'''

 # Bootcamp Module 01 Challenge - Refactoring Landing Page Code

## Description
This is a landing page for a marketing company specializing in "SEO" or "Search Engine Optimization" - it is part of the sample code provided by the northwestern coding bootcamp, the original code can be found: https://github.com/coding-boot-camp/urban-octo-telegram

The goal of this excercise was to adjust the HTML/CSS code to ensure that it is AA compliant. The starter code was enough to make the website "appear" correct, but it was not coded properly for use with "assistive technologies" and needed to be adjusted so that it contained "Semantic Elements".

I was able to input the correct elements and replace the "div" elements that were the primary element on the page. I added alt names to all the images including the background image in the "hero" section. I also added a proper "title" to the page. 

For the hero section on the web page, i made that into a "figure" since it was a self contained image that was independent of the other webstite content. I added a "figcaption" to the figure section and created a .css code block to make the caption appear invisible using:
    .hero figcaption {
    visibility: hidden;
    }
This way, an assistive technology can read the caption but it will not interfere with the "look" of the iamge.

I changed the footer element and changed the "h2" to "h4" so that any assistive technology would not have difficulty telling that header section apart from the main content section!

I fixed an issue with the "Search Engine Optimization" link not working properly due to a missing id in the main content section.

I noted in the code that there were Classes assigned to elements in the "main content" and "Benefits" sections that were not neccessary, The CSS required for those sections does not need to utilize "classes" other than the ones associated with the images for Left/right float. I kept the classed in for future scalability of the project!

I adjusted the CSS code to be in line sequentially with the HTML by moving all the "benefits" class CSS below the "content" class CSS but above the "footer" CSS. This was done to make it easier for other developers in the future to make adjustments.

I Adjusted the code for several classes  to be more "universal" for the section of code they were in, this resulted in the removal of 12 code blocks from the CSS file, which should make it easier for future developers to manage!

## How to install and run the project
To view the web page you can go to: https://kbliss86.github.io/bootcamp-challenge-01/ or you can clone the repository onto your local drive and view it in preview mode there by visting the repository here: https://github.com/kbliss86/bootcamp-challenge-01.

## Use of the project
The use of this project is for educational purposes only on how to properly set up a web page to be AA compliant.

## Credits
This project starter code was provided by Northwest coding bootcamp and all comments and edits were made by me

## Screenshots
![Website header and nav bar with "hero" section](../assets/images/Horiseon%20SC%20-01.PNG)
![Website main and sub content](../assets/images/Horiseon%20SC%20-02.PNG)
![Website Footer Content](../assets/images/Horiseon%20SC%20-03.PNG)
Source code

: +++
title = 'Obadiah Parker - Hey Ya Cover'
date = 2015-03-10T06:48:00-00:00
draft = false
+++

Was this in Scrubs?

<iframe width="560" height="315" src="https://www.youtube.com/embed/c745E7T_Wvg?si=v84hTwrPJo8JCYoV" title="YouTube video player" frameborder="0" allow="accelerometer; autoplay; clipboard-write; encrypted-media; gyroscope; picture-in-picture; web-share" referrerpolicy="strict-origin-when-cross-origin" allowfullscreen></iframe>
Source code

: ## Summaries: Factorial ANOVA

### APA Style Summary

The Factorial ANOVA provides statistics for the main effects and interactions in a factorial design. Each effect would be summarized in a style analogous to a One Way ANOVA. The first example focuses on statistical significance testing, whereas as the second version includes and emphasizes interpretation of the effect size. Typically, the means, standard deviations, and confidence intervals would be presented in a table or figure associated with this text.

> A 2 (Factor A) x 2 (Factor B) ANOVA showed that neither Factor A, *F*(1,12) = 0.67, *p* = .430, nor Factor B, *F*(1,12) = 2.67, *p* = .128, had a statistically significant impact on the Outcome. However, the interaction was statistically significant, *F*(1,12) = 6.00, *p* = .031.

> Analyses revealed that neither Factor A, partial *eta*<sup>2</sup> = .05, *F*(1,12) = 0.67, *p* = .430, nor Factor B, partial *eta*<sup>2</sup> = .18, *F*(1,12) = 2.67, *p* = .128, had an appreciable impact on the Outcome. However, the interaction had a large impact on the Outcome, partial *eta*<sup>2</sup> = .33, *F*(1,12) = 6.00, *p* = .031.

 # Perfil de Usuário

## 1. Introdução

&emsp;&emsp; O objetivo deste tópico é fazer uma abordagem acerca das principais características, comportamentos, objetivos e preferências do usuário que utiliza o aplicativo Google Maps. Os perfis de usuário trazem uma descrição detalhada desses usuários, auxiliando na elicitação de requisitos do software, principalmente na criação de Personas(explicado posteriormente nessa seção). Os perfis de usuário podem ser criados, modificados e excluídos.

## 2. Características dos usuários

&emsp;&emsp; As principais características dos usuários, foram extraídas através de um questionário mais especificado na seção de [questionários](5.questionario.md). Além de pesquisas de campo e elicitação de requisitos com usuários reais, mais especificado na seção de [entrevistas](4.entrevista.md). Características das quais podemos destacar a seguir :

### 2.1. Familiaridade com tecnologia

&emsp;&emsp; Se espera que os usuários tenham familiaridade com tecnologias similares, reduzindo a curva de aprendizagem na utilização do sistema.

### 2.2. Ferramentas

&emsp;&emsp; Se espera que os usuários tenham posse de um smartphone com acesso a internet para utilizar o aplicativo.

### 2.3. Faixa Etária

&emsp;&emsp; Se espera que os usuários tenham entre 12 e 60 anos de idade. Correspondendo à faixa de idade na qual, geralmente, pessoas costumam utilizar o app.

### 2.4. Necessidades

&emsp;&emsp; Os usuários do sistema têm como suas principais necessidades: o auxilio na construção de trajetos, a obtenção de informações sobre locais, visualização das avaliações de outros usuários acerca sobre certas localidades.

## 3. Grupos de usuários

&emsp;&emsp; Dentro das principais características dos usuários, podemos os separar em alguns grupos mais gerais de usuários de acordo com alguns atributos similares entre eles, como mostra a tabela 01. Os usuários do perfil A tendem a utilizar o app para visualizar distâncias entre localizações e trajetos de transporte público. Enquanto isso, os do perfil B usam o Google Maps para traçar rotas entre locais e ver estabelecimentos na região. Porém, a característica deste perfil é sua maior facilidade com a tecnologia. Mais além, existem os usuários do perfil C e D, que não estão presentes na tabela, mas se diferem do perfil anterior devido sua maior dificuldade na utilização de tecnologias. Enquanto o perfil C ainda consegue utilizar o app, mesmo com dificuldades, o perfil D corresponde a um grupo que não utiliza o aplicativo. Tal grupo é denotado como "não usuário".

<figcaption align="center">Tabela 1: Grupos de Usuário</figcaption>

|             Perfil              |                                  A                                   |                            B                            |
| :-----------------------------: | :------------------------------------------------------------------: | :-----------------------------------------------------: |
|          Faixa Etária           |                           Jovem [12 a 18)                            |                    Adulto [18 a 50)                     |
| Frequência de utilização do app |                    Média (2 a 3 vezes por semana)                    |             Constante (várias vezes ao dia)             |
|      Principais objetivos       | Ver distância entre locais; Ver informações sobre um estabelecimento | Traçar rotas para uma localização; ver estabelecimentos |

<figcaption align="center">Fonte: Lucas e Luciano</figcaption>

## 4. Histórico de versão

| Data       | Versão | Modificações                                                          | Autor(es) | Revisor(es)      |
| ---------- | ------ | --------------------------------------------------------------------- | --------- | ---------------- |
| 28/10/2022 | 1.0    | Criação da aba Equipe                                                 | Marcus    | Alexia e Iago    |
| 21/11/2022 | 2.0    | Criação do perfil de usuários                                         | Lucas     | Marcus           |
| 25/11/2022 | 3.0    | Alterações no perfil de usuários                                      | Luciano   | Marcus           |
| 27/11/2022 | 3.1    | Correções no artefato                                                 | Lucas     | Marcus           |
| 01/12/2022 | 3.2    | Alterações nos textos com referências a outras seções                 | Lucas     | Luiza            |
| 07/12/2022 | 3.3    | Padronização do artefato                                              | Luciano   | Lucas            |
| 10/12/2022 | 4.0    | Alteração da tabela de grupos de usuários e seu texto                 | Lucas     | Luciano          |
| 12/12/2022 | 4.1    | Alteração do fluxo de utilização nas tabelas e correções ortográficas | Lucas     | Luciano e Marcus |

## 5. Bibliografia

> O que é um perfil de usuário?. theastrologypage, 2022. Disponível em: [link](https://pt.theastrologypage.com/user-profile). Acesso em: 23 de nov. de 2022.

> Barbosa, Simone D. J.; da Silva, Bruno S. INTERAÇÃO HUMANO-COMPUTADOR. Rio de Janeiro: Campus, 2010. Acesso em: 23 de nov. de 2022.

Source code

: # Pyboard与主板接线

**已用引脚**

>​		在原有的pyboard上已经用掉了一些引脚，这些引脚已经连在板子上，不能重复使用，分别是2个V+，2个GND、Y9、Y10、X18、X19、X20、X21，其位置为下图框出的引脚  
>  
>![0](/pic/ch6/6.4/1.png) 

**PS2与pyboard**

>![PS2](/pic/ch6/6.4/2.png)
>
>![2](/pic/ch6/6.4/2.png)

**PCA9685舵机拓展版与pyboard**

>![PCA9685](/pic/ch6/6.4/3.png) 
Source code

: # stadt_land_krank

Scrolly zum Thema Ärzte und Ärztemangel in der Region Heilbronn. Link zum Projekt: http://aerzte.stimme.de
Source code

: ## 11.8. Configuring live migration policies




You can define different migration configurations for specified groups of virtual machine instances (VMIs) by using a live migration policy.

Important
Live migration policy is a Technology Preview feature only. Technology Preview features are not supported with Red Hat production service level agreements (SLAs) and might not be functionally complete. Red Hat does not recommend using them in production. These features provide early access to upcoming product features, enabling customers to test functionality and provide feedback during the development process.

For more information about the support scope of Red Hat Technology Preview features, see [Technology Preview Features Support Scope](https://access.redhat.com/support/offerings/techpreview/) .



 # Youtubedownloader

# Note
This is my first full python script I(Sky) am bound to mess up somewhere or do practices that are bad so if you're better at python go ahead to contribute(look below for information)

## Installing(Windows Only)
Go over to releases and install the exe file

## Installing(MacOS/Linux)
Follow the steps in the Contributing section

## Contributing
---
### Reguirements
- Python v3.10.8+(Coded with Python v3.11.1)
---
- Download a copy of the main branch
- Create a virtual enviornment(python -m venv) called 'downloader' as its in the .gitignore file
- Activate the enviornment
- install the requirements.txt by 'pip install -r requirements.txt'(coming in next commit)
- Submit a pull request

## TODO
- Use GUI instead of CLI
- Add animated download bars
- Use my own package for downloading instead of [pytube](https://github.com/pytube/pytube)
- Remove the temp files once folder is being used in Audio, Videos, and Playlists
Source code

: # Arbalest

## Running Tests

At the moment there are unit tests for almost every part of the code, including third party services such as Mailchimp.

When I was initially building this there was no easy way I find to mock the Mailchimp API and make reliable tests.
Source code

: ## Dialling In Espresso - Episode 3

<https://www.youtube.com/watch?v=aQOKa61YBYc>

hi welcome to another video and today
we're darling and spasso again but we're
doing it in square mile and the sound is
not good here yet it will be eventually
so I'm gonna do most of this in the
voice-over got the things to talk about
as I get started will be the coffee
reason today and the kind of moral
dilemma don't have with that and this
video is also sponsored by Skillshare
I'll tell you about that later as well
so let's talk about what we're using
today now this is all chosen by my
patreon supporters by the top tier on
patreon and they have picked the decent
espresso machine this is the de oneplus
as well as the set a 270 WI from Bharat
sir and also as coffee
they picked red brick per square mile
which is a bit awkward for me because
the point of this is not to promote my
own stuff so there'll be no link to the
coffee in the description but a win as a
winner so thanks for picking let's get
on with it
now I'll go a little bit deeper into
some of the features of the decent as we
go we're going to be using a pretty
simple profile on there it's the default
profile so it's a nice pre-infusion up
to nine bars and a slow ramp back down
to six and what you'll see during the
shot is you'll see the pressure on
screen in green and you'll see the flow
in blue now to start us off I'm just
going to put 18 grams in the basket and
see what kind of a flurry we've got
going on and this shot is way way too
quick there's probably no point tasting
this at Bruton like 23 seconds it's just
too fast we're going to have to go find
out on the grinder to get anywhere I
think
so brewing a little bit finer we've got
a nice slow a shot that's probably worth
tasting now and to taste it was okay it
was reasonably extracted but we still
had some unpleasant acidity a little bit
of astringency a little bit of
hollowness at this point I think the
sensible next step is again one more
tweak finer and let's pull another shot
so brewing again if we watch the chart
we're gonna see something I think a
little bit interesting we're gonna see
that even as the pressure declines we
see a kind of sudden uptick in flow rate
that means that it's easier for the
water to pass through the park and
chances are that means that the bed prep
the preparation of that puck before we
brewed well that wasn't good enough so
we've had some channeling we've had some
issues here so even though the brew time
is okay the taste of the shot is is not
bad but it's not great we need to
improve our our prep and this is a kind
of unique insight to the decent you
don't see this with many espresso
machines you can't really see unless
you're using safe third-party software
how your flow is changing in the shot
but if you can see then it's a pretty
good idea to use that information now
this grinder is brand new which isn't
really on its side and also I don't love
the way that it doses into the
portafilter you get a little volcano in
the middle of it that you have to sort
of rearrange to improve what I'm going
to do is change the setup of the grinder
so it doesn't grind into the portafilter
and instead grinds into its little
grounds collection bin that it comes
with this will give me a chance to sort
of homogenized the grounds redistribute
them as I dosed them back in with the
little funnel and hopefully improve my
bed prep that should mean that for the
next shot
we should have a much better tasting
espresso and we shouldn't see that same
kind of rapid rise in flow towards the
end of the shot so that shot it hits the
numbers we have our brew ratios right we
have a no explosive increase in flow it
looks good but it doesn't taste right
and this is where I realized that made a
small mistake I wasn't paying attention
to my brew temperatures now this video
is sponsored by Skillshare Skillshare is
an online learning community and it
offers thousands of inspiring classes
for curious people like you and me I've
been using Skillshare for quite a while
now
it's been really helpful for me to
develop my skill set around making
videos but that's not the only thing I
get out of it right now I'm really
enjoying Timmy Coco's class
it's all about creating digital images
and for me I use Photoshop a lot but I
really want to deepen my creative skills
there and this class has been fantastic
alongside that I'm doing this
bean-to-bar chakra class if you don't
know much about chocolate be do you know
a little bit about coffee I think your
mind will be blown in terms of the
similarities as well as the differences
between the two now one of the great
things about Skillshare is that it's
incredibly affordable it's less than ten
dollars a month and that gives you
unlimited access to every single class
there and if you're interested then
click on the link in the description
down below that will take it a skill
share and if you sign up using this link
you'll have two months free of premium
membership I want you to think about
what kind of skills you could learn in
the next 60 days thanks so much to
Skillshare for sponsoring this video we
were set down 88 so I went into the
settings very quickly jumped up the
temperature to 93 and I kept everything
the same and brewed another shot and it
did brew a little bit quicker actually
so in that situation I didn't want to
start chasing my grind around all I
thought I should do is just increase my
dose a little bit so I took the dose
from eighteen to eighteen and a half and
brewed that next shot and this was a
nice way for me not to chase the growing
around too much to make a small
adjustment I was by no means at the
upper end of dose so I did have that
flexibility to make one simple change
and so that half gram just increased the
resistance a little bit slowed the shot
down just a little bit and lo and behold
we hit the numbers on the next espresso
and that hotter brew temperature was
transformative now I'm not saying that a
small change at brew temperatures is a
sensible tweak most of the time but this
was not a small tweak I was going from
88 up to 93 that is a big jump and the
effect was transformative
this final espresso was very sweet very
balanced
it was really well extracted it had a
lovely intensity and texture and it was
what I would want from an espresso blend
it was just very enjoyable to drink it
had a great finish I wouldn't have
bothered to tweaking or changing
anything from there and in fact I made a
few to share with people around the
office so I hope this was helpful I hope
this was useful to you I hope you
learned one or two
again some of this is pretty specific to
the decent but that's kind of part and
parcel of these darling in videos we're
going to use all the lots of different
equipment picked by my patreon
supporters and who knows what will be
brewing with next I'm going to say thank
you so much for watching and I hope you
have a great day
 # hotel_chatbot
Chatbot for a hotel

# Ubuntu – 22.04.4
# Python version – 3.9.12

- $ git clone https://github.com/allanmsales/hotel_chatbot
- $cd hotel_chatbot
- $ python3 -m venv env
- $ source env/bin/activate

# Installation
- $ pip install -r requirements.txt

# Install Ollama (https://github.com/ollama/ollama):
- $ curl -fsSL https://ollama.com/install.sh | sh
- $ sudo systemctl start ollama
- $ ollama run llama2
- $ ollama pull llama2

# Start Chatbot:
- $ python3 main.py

'''

- [Description of the task]
What is needed is every line of the records above that contains the word "helpful".

- [Task solution]
it's been really helpful for me to
office so I hope this was helpful I hope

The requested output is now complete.